Arnie Wilson is talking all things culinary this week, as he has recently returned from a Gourmet tour with none other than Heston Blumenthal!
Like most ski writers I am always being asked what I do in the summer (I write about skiing or sometimes make for the Andes) , where my favourite ski area is (Jackson Hole, Wyoming) and where would I recommend for a ski holiday. The latest person to ask me where to ski is my dentist, Sven. He’s a strong skier but his wife Anne is a cautious lower intermediate. We’re not talking heliskiing in Alaska! So when I returned to an old favourite, Courmayeur, in the Val d’Aosta the other day, I took advantage of my visit to try to see the resort through the eyes of a – yes, you’ve guess it – a cautious lower intermediate.
More often than not when I visit Courmayeur it’s been wintry weather in Chamonix and bright sunshine emerging from the Mont Blanc tunnel into Italy’s Val d’Aosta. But this time – when I arrived to report on the inaugural Mountain Gourmet Experience last week– it was a very different story. All the snow seemed to be falling on the “sunny side” of the Mont Blanc Massif. And it kept coming. It was the first major snowfall of the winter there, and who could complain?

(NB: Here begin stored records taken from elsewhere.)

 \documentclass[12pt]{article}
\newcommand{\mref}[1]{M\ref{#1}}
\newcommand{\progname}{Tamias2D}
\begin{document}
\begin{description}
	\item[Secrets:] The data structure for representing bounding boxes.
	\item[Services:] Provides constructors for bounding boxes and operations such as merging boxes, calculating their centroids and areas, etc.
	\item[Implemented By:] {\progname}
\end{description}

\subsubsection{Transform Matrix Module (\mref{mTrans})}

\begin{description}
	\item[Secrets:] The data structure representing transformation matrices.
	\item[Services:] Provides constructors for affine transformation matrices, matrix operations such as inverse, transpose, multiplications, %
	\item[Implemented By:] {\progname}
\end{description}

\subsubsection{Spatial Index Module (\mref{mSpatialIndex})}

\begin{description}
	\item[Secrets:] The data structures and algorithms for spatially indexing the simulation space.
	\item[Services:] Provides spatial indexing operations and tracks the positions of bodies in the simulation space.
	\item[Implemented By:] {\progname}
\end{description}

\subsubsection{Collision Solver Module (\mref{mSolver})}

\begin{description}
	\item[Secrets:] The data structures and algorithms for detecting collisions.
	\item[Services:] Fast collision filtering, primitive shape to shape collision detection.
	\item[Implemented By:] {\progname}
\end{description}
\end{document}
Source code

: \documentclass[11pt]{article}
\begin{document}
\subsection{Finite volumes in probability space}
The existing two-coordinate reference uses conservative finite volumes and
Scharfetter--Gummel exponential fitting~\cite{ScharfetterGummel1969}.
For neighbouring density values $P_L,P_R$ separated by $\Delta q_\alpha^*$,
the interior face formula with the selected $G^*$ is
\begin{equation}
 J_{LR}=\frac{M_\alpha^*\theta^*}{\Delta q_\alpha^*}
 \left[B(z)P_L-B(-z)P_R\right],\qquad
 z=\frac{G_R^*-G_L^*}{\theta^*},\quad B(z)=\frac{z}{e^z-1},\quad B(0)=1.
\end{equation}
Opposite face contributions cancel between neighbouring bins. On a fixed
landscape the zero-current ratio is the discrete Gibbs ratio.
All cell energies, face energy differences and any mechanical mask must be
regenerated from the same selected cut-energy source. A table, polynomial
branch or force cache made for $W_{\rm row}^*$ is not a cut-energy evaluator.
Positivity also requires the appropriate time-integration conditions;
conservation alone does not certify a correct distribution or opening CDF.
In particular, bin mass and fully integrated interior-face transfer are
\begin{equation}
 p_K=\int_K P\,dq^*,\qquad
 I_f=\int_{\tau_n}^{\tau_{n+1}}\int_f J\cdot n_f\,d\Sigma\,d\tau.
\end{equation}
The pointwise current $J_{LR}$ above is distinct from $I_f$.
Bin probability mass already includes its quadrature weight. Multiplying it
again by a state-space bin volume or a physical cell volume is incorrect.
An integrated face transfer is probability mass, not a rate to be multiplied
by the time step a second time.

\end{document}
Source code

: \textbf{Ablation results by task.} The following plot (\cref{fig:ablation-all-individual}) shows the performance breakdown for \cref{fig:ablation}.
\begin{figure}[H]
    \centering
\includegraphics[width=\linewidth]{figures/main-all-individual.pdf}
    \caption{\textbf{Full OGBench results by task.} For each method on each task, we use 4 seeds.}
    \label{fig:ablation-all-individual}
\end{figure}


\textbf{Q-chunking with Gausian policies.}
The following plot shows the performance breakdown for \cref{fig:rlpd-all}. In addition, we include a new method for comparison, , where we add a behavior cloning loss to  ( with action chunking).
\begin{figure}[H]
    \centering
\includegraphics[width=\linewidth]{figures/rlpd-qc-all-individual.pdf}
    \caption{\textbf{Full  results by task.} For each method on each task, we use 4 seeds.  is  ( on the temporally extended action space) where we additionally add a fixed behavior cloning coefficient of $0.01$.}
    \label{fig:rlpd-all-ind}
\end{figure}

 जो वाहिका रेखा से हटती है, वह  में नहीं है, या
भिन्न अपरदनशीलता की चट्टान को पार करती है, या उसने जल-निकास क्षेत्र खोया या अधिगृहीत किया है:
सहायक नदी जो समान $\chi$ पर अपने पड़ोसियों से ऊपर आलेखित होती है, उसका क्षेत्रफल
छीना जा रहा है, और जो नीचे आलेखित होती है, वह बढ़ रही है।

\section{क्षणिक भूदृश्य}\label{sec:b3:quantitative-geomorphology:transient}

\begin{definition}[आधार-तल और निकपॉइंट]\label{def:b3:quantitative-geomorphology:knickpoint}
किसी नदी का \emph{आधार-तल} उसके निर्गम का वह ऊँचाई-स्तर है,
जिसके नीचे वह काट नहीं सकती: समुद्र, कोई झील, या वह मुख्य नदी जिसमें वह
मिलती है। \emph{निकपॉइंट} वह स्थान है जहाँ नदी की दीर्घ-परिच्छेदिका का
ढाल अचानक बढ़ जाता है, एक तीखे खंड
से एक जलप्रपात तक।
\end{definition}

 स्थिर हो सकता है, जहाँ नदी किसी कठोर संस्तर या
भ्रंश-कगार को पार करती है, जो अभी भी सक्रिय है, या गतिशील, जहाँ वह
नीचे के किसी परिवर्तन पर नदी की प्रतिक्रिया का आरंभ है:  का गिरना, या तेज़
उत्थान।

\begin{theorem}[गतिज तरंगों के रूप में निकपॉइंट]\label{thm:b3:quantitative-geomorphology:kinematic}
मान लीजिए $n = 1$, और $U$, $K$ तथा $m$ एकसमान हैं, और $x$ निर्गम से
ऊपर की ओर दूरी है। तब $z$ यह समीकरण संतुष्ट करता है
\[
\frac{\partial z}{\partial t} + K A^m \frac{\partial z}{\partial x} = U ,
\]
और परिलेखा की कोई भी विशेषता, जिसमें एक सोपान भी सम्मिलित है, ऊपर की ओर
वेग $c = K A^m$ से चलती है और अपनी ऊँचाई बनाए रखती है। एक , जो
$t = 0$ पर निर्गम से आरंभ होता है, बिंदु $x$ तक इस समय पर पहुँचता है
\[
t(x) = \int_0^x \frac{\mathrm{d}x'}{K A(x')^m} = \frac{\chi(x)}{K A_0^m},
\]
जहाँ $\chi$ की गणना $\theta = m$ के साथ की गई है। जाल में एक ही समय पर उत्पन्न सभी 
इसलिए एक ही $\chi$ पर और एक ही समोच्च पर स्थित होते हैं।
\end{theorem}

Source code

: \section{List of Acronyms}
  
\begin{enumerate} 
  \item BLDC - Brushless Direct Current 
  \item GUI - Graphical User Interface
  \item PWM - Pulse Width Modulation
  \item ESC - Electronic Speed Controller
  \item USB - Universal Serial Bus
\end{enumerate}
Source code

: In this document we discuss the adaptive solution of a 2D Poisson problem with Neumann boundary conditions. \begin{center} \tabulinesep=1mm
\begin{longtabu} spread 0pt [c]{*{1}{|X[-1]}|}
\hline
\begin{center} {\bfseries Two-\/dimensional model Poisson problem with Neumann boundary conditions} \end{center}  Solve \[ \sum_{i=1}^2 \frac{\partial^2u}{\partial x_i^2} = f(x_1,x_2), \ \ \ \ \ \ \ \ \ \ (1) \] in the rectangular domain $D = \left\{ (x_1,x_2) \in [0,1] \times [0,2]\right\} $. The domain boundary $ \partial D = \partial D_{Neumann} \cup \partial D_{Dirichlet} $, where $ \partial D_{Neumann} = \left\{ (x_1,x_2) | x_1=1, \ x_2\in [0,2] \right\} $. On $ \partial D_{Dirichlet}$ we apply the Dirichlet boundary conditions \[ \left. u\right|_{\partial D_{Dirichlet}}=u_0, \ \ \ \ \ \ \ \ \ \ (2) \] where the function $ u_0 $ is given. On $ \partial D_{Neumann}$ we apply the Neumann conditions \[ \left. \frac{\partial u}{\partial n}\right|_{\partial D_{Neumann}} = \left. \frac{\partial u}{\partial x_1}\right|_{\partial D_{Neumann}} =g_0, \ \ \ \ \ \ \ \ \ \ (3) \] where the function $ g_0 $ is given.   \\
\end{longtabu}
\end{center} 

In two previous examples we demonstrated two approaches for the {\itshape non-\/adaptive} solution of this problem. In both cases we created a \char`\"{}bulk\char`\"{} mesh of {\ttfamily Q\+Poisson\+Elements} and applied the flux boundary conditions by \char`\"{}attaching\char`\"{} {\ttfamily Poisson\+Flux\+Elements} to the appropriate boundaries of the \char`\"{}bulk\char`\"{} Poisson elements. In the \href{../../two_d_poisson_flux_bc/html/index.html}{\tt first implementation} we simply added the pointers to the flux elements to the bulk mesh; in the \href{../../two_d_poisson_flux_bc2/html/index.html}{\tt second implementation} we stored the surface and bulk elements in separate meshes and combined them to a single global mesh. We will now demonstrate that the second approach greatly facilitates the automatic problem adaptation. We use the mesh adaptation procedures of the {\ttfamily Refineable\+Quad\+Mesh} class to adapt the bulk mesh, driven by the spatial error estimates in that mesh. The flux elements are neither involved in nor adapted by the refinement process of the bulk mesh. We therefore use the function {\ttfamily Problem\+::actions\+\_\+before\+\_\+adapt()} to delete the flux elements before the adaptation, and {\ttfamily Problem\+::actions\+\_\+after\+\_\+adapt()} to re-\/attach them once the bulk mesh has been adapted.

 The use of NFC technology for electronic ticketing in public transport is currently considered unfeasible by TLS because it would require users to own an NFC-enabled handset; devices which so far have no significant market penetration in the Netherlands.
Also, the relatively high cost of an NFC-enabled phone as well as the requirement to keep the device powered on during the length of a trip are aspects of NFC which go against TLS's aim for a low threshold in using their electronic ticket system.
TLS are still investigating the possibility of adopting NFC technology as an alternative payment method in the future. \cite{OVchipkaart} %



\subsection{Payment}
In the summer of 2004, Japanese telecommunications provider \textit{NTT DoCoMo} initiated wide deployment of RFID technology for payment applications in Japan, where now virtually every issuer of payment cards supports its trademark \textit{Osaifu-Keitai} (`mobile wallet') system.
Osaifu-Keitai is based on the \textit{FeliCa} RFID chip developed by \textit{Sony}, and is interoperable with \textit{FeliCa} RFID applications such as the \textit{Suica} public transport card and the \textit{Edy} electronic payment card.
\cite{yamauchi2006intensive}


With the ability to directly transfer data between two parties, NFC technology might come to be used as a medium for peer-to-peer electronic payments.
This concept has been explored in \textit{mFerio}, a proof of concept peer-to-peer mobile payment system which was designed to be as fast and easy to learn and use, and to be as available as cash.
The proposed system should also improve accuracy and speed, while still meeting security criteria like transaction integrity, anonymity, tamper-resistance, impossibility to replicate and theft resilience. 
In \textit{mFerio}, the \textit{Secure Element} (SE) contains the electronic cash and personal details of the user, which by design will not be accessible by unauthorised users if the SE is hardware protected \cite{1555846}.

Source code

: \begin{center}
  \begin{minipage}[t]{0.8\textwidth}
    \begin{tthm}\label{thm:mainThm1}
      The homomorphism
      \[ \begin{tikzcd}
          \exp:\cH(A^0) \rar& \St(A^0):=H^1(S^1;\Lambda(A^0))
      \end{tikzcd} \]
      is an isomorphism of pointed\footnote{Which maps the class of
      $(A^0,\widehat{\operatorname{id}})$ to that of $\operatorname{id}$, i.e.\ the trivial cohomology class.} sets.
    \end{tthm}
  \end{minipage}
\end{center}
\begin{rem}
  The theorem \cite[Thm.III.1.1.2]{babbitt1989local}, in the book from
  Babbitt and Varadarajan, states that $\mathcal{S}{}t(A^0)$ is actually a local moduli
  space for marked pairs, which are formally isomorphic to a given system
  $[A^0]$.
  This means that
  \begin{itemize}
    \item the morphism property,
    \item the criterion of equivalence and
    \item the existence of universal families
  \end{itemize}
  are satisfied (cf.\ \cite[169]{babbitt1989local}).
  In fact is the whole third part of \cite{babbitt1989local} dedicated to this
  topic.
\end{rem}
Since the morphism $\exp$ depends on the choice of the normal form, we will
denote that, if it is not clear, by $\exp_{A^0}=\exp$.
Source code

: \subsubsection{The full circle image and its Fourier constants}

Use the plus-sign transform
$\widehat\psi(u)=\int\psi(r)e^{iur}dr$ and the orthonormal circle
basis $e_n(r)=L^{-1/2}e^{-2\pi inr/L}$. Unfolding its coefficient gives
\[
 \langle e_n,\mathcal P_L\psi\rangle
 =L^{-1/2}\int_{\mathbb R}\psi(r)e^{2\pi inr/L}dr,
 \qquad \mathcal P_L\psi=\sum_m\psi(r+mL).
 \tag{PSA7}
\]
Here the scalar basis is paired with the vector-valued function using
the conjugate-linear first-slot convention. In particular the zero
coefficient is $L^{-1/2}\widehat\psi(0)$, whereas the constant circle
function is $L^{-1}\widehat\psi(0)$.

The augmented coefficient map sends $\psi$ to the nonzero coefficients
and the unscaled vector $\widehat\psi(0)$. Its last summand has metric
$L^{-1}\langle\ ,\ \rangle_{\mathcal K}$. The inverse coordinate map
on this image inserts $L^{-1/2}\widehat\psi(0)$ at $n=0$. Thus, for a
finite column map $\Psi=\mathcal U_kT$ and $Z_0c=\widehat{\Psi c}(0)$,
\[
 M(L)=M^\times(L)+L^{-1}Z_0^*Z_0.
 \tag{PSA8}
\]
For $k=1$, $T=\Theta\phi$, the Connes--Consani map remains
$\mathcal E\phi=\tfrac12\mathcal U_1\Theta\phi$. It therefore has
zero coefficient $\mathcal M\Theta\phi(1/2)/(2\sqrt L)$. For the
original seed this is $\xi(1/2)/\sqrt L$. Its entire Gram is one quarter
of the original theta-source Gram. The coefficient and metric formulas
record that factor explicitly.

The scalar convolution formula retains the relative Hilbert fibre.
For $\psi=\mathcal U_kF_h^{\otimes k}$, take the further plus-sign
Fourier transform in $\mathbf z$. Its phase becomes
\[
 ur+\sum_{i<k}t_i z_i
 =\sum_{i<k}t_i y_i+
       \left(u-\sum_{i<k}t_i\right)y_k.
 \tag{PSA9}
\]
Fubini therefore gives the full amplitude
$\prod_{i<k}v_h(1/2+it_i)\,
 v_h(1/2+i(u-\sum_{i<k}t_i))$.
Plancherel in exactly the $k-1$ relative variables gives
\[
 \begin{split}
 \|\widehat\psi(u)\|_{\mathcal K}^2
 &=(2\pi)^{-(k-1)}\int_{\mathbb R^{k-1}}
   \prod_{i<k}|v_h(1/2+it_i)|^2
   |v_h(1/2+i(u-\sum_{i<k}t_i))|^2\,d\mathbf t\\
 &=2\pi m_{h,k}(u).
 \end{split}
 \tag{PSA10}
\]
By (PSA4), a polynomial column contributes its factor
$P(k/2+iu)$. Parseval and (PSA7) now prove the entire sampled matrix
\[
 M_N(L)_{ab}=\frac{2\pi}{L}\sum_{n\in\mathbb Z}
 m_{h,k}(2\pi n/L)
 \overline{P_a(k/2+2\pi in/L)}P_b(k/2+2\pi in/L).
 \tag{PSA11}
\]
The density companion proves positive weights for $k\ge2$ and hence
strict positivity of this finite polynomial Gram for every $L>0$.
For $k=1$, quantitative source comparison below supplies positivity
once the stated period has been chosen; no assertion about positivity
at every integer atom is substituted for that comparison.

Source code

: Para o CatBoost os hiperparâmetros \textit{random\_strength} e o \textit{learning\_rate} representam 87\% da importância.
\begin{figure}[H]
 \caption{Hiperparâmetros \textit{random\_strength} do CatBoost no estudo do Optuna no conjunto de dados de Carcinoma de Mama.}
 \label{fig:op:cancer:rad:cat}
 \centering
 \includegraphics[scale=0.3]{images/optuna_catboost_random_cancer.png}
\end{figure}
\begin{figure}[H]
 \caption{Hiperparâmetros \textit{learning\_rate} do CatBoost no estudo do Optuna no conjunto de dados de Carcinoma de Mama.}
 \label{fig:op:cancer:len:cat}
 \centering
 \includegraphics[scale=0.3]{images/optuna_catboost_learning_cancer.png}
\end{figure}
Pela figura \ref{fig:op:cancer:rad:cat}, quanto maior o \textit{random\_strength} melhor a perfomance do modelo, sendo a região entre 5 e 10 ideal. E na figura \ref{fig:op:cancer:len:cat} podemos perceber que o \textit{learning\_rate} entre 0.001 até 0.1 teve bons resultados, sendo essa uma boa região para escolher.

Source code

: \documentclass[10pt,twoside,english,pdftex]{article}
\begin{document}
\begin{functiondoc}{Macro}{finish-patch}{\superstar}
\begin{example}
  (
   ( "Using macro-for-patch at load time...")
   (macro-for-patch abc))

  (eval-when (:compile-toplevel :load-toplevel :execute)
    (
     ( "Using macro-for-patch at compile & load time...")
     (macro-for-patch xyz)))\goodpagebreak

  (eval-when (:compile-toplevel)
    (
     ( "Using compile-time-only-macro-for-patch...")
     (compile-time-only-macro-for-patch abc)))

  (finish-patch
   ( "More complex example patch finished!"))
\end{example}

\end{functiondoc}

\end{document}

But there wasn’t much time for skiing as far as the three Michelin starred chefs involved were concerned. Heston Blumenthal, who dreamt up the idea with his friend Amin Momen, was not cooking for once, but acting as the host. And Marcus Wareing and Sat Bains were kept very busy concocting culinary delights for 40 clients attracted by the prospect of a happy mix of good skiing and good food. Those who hadn’t skied before (including Sat Bains) were even offered free ski lessons. It wasn’t the ideal occasion to learn: mist and fog often dominated the lower slopes, and the snow kept falling most of the time. But for regular skiers with goggles that didn’t steam up, conditions were pretty good (Damon Hill, the former Formula One world champion racing driver made short work of most of the runs as I endeavoured to keep up with him.) Unfortunately bad light, mist and continuing snowfall meant that plans to ski the celebrated Vallée Blanche from the Italian side – complete with a picnic lunch put together by said chefs – had to be abandoned. Can you imagine – ripping down one of the world’s most famous off-piste descents, shimmying round crevasses while slurping snail porridge and hidden orange pudding? The mind boggles!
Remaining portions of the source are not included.